If you’ve been issued a traffic ticket, you may ask yourself some of the following questions:
- Should I just pay the ticket and forget it?
- Is there a way to wipe this ticket off my record?
- If I pay the ticket, will my insurance rates go up?
- Do I have legal grounds to fight the ticket?
- Can I lose my license?
If you decide to fight the ticket, several things will happen:
- You will spend at least several hours and probably many more preparing to fight the ticket.
- You’ll worry about making a good court presentation.
- You’ll spend half a day or more going back and forth to court and arguing your case.
If you don’t fight the ticket, you could end up doing some or all of the following:
- spending money and many hours in traffic school to clear your record
- paying a hefty fine and having the ticket appear on your driving record
- If you have had another recent ticket, paying higher insurance premiums for the next three to five years, or
- if you have had several recent tickets, losing your driving privileges.
Are Tickets Impossible to Beat?
The answer is: absolutely not. Many tickets are given in situations where even the officer knows that a motorist who puts up a spirited defense might win. But this doesn’t necessarily mean the officer will cut back in handing out marginal tickets. That’s because the officer also knows that only about 3% of ticketed drivers contest their citations. And furthermore, many of those who do fight are so unprepared and nervous that they beat themselves, not their citation.
Does It Make Sense to Fight a Particular Ticket?
Common sense would say “no” if there is a small chance of winning and “yes” if the officer clearly screwed up. Still, for most tickets, guilt or innocence is not so clear cut, meaning that you’ll normally want to consider a number of factors, including the consequences of paying your fine—which is the same thing as pleading guilty.

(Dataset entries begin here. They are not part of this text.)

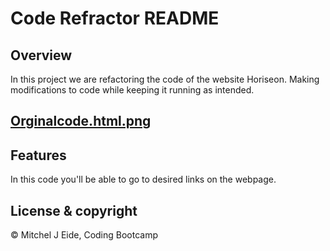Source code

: # Code Refractor README 

## Overview 
In this project we are refactoring the code of the website Horiseon. Making modifications to code while keeping it running as intended. 

[Orginalcode.html.png](../assets/images/Originalcode.html.png) 
---
## Features
In this code you'll be able to go to desired links on the webpage. 


## License & copyright 
© Mitchel J Eide, Coding Bootcamp
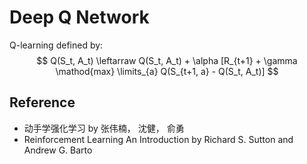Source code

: # Deep Q Network
Q-learning defined by:
$$
Q(S_t, A_t) \leftarraw  Q(S_t, A_t) + \alpha [R_{t+1} + \gamma \mathod{max} \limits_{a} Q(S_{t+1, a} - Q(S_t, A_t)]
$$


## Reference
* 动手学强化学习 by 张伟楠， 沈健， 俞勇
* Reinforcement Learning An Introduction by Richard S. Sutton and Andrew G. Barto
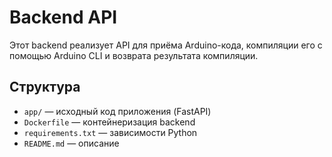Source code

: # Backend API

Этот backend реализует API для приёма Arduino-кода, компиляции его с помощью Arduino CLI и возврата результата компиляции.

## Структура

- `app/` — исходный код приложения (FastAPI)
- `Dockerfile` — контейнеризация backend
- `requirements.txt` — зависимости Python
- `README.md` — описание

Always prepare to contest serious violations. If you’re charged with anything that could land you in jail—like reckless or drunk driving—it is almost always wise to at least take the first steps necessary to fight the charge. In most states this consists of telling the court clerk you want to plead not guilty and then actually going to court to enter your plea. Doing this will give you time to research the charges you face, including searching for information that might help you fight to reduce the charges to a less-serious offense through a plea bargain. It also gives you time to find and consult a lawyer, if you decide one is necessary
Before assuming the ticket can’t be beaten and resigning yourself to writing out that check, we encourage you to take a hard look at the facts to see if you have a reasonable chance of success. You may be surprised at the variety of legal grounds available for defeating your ticket. For example, in about one-third of the states—including California, Colorado, Texas, and Massachusetts—many posted speed limits are not “absolute.” This means if you were driving slightly above the posted speed limit but can convince a judge you were driving safely, you may be found not guilty. And to take another common example, where a ticket is given for an “unsafe lane change” it may be possible to show that you changed lanes with reasonable safety. That’s because it involves a quick judgment call on the part of the cop to cite you—a decision you may be able to successfully challenge if the lane change did not result in an accident.
Learn the Law
For More Information: How to Research Traffic Laws
To test the legality of the ticket you received, you must learn how to research the law and court procedure. Because of the Internet, researching the law is fairly easy. Once you locate the law you are accused of violating, you should closely examine its words and phrases because sometimes, the officer did not fully understand all of the technical aspects of the law, or worse, the officer has taken inappropriate liberties in interpreting the law.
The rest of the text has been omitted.